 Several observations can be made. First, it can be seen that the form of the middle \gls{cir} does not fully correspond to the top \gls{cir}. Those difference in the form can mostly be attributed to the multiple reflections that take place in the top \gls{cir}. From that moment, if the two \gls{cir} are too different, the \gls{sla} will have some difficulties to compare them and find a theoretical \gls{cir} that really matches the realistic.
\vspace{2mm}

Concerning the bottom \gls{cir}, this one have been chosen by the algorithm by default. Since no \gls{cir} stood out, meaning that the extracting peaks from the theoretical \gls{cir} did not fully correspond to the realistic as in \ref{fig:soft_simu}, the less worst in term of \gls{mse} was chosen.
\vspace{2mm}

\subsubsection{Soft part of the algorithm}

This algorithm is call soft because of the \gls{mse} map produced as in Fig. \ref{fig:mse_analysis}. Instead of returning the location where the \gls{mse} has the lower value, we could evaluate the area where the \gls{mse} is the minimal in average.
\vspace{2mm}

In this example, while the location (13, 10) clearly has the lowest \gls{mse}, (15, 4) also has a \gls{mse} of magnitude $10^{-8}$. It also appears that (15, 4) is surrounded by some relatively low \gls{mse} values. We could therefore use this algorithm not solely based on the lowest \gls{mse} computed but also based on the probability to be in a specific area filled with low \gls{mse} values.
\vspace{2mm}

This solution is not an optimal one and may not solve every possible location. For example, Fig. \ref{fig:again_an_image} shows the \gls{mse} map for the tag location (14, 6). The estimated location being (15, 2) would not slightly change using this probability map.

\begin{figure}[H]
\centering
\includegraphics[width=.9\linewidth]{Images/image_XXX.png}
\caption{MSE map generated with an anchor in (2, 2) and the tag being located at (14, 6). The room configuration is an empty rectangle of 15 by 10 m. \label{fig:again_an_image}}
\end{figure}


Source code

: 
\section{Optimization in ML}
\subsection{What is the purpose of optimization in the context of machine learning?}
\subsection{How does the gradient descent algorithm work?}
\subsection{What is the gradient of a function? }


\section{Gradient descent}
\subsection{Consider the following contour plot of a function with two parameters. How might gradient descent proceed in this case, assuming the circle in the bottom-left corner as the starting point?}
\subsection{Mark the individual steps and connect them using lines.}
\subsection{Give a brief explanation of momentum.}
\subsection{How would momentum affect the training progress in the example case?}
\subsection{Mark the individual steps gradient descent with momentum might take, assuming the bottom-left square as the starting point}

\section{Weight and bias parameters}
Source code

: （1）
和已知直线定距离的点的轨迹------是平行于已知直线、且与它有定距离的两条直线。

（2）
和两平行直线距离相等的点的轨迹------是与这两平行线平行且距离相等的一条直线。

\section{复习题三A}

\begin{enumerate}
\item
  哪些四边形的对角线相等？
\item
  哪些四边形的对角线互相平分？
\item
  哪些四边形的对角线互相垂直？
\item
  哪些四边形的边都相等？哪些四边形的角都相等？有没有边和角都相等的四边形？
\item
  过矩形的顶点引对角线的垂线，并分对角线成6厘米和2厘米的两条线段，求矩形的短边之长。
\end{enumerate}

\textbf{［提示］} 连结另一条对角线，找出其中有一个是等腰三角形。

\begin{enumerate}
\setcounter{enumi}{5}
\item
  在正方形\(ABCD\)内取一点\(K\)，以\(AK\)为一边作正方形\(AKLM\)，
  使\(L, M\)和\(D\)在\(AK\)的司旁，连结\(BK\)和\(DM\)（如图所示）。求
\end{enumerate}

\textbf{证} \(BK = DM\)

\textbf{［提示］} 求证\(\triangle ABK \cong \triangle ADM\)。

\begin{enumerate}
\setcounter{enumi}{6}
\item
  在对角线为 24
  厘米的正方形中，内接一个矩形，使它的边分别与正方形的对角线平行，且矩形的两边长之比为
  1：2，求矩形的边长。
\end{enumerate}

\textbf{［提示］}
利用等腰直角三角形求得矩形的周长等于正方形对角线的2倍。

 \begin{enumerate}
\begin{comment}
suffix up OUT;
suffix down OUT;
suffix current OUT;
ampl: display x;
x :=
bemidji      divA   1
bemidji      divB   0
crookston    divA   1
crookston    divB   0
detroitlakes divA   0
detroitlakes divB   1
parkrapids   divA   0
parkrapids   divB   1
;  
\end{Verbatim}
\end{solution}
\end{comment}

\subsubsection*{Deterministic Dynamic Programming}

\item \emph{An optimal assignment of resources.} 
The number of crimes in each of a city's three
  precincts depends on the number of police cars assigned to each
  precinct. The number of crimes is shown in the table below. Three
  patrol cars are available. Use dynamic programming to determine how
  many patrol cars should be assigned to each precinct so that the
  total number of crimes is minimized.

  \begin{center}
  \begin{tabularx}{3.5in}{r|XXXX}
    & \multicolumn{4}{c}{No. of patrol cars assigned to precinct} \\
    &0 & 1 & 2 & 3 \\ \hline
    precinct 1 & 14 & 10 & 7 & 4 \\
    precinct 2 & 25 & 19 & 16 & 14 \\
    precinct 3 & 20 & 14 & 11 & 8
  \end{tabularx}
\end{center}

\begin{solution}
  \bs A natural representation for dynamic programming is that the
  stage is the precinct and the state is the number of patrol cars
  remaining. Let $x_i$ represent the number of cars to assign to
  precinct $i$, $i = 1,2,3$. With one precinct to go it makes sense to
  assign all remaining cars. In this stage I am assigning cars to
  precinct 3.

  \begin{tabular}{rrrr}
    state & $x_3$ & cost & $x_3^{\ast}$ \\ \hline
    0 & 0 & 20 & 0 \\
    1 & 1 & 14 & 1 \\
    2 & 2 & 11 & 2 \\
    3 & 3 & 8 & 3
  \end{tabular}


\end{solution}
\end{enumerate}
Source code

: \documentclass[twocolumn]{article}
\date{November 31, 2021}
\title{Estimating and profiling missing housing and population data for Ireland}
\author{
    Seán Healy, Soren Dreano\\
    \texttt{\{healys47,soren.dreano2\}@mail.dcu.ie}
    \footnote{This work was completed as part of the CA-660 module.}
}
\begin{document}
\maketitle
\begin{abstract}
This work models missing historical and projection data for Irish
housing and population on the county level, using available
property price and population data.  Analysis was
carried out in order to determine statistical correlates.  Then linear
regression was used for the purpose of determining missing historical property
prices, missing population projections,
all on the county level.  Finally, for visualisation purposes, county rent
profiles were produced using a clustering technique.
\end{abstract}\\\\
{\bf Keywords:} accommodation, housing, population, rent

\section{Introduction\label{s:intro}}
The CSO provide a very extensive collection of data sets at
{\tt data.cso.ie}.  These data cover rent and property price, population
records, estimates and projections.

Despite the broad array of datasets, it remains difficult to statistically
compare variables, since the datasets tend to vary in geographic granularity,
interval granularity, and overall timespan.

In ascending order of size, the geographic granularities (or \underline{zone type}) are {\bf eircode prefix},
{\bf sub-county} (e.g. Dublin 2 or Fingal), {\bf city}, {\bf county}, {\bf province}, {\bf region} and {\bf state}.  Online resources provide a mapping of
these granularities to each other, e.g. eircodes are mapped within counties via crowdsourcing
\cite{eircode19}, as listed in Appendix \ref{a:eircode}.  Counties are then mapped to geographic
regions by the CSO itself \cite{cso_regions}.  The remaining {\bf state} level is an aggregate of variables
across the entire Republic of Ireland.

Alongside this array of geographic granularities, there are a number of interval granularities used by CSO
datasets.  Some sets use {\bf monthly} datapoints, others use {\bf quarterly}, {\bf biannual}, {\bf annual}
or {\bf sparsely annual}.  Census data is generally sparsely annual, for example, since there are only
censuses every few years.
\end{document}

#### Problem to solve:
Using the listing above, show each line holding the string "available".

#### Task output:
  patrol cars are available. Use dynamic programming to determine how
housing and population on the county level, using available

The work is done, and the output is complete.